The position of middle class social democrats was pivotal in shaping their response to the Nazi threat. As members of the middle class, they were especially concerned with preserving their social status and economic interests. Their affiliation with the capitalists led them to prioritize the stability of the existing system over revolutionary change. They feared that any radical uprising would threaten their own position and privileges within society, so they lacked the desire to understand or act upon the broader revolutionary potential present within the working class.
Their desire to maintain the status quo contributed significantly to their ineffectiveness against the Nazis. Their reformist ideology instilled a belief that “progress,” through slow gradual change, was preferable to revolution, which in their perspective would lead to chaos and instability. This fear essentially immobilized them, promoting inaction in the face of rising fascism. It ultimately led the Nazis to be able to position themselves as more radical and militant to the left of the social democrats, hence the name National Socialists, while they actually practiced a far-right politics of ultra-nationalism instead.

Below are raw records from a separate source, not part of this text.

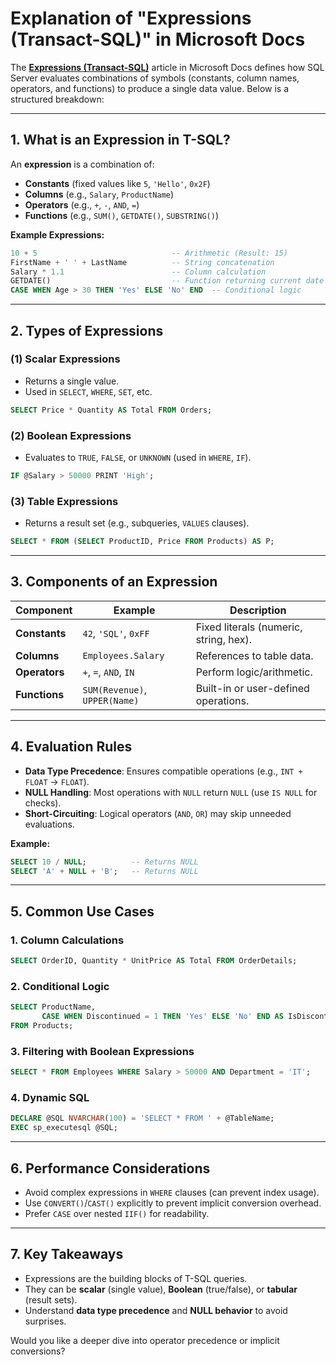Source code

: # **Explanation of "Expressions (Transact-SQL)" in Microsoft Docs**  

The **[Expressions (Transact-SQL)](https://learn.microsoft.com/en-us/sql/t-sql/language-elements/expressions-transact-sql?view=sql-server-ver16)** article in Microsoft Docs defines how SQL Server evaluates combinations of symbols (constants, column names, operators, and functions) to produce a single data value. Below is a structured breakdown:

---

## **1. What is an Expression in T-SQL?**  
An **expression** is a combination of:  
- **Constants** (fixed values like `5`, `'Hello'`, `0x2F`)  
- **Columns** (e.g., `Salary`, `ProductName`)  
- **Operators** (e.g., `+`, `-`, `AND`, `=`)  
- **Functions** (e.g., `SUM()`, `GETDATE()`, `SUBSTRING()`)  

**Example Expressions:**  
```sql
10 + 5                              -- Arithmetic (Result: 15)  
FirstName + ' ' + LastName          -- String concatenation  
Salary * 1.1                        -- Column calculation  
GETDATE()                           -- Function returning current date  
CASE WHEN Age > 30 THEN 'Yes' ELSE 'No' END  -- Conditional logic  
```

---

## **2. Types of Expressions**  
### **(1) Scalar Expressions**  
- Returns a single value.  
- Used in `SELECT`, `WHERE`, `SET`, etc.  
```sql
SELECT Price * Quantity AS Total FROM Orders;  
```

### **(2) Boolean Expressions**  
- Evaluates to `TRUE`, `FALSE`, or `UNKNOWN` (used in `WHERE`, `IF`).  
```sql
IF @Salary > 50000 PRINT 'High';  
```

### **(3) Table Expressions**  
- Returns a result set (e.g., subqueries, `VALUES` clauses).  
```sql
SELECT * FROM (SELECT ProductID, Price FROM Products) AS P;  
```

---

## **3. Components of an Expression**  
| Component       | Example                          | Description                          |  
|-----------------|----------------------------------|--------------------------------------|  
| **Constants**   | `42`, `'SQL'`, `0xFF`           | Fixed literals (numeric, string, hex). |  
| **Columns**     | `Employees.Salary`               | References to table data.            |  
| **Operators**   | `+`, `=`, `AND`, `IN`           | Perform logic/arithmetic.            |  
| **Functions**   | `SUM(Revenue)`, `UPPER(Name)`   | Built-in or user-defined operations. |  

---

## **4. Evaluation Rules**  
- **Data Type Precedence**: Ensures compatible operations (e.g., `INT + FLOAT` → `FLOAT`).  
- **NULL Handling**: Most operations with `NULL` return `NULL` (use `IS NULL` for checks).  
- **Short-Circuiting**: Logical operators (`AND`, `OR`) may skip unneeded evaluations.  

**Example:**  
```sql
SELECT 10 / NULL;          -- Returns NULL  
SELECT 'A' + NULL + 'B';   -- Returns NULL  
```

---

## **5. Common Use Cases**  
### **1. Column Calculations**  
```sql
SELECT OrderID, Quantity * UnitPrice AS Total FROM OrderDetails;  
```

### **2. Conditional Logic**  
```sql
SELECT ProductName, 
       CASE WHEN Discontinued = 1 THEN 'Yes' ELSE 'No' END AS IsDiscontinued  
FROM Products;  
```

### **3. Filtering with Boolean Expressions**  
```sql
SELECT * FROM Employees WHERE Salary > 50000 AND Department = 'IT';  
```

### **4. Dynamic SQL**  
```sql
DECLARE @SQL NVARCHAR(100) = 'SELECT * FROM ' + @TableName;  
EXEC sp_executesql @SQL;  
```

---

## **6. Performance Considerations**  
- Avoid complex expressions in `WHERE` clauses (can prevent index usage).  
- Use `CONVERT()`/`CAST()` explicitly to prevent implicit conversion overhead.  
- Prefer `CASE` over nested `IIF()` for readability.  

---

## **7. Key Takeaways**  
- Expressions are the building blocks of T-SQL queries.  
- They can be **scalar** (single value), **Boolean** (true/false), or **tabular** (result sets).  
- Understand **data type precedence** and **NULL behavior** to avoid surprises.  

Would you like a deeper dive into operator precedence or implicit conversions?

This history closely resembles today, as similar tendencies among the middle class left in the USA have lead to a pathetic response to resurgent fascism, prioritizing electoral politics and superficial reforms. Rather than build the revolutionary movement we desperately need, the middle class left has sought to suppress the passionate desire to rise up and fight back with anything but mild law and order liberalism. Instead of a broad grassroots movement for revolution, we’ve been repeatedly told to donate to non-profits, vote harder, and whatever else can keep the middle class left in their positions of relative comfort.